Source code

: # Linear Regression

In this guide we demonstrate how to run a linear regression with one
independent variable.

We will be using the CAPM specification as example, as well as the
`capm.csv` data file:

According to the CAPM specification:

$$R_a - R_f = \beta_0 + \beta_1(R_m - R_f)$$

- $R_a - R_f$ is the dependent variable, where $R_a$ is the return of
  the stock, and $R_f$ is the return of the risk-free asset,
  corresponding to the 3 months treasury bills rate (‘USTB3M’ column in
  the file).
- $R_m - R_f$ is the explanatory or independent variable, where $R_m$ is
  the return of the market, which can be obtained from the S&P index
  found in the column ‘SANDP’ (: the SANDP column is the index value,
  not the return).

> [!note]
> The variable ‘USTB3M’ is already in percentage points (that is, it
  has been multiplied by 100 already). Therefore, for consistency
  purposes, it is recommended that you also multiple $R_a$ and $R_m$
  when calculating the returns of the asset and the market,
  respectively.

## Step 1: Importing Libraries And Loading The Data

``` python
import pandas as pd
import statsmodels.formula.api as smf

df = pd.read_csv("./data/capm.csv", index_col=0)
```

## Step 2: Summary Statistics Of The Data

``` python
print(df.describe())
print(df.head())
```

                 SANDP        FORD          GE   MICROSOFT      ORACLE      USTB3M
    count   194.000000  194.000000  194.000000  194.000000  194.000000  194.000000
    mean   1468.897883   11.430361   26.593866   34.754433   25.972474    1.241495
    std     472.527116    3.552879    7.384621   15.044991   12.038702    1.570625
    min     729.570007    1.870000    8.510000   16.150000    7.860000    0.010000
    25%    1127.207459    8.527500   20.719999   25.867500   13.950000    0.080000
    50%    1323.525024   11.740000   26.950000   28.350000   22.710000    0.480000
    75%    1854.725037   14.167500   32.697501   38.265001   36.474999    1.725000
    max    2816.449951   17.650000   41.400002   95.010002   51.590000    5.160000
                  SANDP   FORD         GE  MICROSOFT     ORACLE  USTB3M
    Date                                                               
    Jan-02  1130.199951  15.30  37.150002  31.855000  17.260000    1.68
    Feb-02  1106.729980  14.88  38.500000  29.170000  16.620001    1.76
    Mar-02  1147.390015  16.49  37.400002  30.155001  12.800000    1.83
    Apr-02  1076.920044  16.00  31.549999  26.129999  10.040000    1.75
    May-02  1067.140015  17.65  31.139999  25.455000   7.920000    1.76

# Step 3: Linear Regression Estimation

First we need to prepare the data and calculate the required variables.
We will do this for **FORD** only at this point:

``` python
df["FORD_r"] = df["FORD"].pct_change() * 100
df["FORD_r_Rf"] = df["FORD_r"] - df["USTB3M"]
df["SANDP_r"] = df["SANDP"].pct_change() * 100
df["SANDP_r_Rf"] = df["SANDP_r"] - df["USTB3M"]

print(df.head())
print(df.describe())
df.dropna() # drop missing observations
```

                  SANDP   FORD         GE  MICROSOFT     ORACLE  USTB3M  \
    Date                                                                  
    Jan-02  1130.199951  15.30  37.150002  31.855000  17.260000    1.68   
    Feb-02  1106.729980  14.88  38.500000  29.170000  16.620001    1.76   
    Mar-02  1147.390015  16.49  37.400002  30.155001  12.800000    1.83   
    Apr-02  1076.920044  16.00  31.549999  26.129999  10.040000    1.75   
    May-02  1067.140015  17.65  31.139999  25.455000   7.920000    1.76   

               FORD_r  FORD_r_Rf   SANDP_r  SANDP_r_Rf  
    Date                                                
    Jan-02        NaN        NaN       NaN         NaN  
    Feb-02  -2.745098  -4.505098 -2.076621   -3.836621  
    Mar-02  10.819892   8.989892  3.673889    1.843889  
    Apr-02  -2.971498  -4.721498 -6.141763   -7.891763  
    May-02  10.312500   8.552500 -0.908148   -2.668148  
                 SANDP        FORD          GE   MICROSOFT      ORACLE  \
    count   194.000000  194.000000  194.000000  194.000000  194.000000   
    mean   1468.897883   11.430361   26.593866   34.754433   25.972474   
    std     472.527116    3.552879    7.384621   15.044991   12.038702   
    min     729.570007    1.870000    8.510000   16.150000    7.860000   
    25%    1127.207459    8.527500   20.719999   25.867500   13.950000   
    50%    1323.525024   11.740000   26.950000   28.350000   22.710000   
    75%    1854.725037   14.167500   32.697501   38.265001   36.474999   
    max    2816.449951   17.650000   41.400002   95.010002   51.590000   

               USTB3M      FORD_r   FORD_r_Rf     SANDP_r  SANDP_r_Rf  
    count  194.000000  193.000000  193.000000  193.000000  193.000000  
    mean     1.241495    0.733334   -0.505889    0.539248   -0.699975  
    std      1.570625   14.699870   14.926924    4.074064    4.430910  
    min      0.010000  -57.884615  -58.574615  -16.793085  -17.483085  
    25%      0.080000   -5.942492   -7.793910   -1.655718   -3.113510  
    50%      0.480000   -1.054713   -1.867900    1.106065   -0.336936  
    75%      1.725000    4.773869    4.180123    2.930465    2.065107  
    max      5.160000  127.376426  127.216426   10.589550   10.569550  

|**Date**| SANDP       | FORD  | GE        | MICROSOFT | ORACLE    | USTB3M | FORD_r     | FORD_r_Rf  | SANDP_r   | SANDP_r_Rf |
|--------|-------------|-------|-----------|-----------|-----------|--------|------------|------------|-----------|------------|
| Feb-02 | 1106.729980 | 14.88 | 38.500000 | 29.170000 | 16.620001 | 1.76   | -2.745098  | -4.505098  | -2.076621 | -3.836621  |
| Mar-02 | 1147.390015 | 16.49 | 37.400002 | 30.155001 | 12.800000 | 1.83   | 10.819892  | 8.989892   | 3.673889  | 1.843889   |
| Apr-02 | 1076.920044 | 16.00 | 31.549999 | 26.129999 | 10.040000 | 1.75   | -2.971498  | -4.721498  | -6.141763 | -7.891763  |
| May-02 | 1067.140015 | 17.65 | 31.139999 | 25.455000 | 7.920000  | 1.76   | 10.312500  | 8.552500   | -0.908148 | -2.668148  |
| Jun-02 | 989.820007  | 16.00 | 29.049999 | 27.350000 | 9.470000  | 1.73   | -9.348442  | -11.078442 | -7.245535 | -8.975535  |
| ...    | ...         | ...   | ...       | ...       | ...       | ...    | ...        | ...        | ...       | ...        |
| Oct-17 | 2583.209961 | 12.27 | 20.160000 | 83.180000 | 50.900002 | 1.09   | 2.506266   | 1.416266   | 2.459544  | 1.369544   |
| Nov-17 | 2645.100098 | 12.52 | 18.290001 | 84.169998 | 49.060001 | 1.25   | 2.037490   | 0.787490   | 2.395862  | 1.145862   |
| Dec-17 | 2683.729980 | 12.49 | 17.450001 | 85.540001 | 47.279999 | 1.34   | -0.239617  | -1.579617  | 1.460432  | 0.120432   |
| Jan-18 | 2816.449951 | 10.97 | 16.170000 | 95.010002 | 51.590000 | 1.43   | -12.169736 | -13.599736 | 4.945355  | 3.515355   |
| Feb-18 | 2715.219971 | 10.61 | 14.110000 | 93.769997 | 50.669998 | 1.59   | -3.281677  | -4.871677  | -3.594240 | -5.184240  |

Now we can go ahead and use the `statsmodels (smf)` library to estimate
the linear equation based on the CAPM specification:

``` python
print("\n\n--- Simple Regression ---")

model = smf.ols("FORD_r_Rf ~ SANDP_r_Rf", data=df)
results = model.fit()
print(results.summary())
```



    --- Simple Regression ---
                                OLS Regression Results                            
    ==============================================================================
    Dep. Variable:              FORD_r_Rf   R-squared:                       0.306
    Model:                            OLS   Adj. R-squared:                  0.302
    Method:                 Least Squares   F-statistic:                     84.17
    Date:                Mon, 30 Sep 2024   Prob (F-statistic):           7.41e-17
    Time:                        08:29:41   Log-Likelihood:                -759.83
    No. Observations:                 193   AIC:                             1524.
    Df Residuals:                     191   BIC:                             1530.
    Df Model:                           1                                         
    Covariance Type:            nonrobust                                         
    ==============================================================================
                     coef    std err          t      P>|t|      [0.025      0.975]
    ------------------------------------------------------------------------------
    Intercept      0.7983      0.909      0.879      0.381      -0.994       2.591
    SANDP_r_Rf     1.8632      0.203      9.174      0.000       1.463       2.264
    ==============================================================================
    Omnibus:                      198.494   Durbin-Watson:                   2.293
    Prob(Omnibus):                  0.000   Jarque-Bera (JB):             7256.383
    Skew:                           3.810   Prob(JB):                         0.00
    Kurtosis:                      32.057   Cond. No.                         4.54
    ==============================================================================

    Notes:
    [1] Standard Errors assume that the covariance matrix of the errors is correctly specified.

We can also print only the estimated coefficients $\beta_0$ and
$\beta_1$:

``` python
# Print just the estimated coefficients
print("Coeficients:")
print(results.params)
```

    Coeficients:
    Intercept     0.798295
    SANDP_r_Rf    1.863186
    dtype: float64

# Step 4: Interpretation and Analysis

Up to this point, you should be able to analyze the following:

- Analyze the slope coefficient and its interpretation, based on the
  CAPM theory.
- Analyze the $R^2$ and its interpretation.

┄┄┄┄┄┄┄┄┄┄┄┄┄┄┄┄┄┄┄┄

Please transcribe the material line by line, exactly, from its opening line through the line that contains "the stock, and".

Source code

: # Linear Regression

In this guide we demonstrate how to run a linear regression with one
independent variable.

We will be using the CAPM specification as example, as well as the
`capm.csv` data file:

According to the CAPM specification:

$$R_a - R_f = \beta_0 + \beta_1(R_m - R_f)$$

- $R_a - R_f$ is the dependent variable, where $R_a$ is the return of
  the stock, and $R_f$ is the return of the risk-free asset,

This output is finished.